[Exercise]:
Take the lines below between the one holding "in the news" and the one holding "- [ 27 May 2020 CORDIS", inclusive, and copy them exactly. Add nothing.

** Data for processing follows **

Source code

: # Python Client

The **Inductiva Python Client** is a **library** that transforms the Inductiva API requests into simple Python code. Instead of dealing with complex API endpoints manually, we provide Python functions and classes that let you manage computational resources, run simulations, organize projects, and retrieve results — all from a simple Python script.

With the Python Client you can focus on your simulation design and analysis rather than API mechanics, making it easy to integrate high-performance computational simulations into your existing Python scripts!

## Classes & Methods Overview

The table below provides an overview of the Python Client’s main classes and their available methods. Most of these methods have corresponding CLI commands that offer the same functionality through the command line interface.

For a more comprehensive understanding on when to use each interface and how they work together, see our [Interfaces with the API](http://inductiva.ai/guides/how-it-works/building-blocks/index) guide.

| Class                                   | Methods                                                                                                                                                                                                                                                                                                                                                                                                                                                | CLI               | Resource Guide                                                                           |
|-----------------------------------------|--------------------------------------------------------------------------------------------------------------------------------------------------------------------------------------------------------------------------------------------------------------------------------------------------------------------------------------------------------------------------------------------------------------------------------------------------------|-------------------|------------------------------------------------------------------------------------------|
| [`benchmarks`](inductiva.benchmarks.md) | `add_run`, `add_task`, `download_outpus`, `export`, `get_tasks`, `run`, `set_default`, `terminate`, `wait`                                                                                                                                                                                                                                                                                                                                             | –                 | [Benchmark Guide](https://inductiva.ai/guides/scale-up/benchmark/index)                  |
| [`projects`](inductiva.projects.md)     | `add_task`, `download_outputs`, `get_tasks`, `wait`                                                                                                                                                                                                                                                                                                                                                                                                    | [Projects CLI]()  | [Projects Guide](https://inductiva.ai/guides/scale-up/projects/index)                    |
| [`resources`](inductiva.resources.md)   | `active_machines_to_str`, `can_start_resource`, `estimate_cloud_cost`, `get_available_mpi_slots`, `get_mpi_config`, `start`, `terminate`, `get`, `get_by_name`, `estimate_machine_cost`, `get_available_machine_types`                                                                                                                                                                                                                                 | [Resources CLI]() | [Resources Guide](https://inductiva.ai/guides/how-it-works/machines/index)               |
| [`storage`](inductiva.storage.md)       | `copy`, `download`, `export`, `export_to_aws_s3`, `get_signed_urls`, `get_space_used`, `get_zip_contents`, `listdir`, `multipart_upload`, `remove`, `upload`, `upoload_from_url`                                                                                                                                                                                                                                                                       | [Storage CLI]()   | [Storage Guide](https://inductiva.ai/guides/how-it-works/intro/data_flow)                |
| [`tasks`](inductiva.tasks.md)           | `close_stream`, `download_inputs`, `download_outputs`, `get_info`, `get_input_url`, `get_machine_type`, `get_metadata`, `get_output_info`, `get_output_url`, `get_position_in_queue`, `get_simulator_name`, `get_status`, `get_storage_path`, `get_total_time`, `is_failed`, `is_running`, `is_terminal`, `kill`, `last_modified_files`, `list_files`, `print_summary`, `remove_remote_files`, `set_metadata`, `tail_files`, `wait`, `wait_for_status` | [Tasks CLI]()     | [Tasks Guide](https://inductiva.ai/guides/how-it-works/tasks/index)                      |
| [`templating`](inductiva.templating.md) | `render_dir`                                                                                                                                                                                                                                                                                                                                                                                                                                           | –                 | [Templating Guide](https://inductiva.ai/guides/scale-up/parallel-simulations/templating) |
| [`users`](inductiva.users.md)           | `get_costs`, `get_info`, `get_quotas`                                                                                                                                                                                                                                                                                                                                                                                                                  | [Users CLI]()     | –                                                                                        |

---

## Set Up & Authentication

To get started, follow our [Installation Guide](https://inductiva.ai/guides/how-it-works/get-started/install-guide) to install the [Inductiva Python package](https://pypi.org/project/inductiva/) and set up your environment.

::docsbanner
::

** End of Data for processing **
** Data for processing follows **

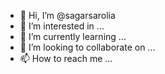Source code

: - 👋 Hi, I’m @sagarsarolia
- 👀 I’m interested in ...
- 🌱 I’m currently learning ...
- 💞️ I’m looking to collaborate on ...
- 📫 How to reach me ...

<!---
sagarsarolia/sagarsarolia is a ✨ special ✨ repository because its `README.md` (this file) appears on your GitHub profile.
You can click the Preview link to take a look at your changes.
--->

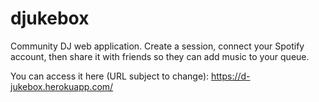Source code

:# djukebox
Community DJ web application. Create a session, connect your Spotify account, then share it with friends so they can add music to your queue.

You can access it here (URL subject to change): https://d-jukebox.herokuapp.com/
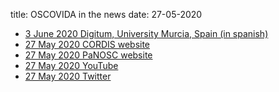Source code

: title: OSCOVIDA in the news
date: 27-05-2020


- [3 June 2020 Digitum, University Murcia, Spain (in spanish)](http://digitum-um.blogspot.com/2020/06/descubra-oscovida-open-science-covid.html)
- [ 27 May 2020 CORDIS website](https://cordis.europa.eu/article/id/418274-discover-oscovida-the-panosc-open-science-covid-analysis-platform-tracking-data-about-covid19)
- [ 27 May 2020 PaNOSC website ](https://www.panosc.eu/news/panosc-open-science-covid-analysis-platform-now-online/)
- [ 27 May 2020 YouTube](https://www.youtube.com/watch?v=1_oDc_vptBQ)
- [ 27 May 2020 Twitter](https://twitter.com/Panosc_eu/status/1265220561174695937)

** End of Data for processing **
** Data for processing follows **

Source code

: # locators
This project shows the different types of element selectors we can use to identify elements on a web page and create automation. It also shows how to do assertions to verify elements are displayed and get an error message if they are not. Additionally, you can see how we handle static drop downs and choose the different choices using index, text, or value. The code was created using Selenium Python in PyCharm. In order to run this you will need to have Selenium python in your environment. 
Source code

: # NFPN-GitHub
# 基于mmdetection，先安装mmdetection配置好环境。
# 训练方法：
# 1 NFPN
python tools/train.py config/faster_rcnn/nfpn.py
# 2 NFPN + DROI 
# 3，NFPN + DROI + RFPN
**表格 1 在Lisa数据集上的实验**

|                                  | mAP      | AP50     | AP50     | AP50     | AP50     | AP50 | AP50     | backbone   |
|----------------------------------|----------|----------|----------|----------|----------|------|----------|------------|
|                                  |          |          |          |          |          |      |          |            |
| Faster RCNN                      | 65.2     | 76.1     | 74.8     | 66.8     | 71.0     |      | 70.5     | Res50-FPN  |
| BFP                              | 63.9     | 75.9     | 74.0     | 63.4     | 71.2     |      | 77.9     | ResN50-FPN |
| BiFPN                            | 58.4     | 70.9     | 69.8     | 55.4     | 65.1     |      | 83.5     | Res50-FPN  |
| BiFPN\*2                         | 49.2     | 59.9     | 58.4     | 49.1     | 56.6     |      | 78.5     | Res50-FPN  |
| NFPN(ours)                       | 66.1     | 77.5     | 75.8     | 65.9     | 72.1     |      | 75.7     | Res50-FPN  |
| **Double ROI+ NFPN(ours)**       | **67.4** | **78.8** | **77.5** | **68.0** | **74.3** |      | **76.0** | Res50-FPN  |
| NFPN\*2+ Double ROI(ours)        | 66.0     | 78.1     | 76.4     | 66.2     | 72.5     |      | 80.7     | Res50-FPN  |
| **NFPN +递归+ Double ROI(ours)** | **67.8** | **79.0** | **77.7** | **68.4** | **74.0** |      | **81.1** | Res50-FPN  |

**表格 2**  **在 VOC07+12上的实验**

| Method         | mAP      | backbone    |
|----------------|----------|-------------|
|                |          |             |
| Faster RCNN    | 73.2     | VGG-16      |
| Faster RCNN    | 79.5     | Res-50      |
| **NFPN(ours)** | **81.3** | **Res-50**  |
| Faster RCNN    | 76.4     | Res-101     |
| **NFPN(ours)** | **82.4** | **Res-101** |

** End of Data for processing **

[Exercise response]:
: title: OSCOVIDA in the news
date: 27-05-2020


- [3 June 2020 Digitum, University Murcia, Spain (in spanish)](http://digitum-um.blogspot.com/2020/06/descubra-oscovida-open-science-covid.html)
- [ 27 May 2020 CORDIS website](https://cordis.europa.eu/article/id/418274-discover-oscovida-the-panosc-open-science-covid-analysis-platform-tracking-data-about-covid19)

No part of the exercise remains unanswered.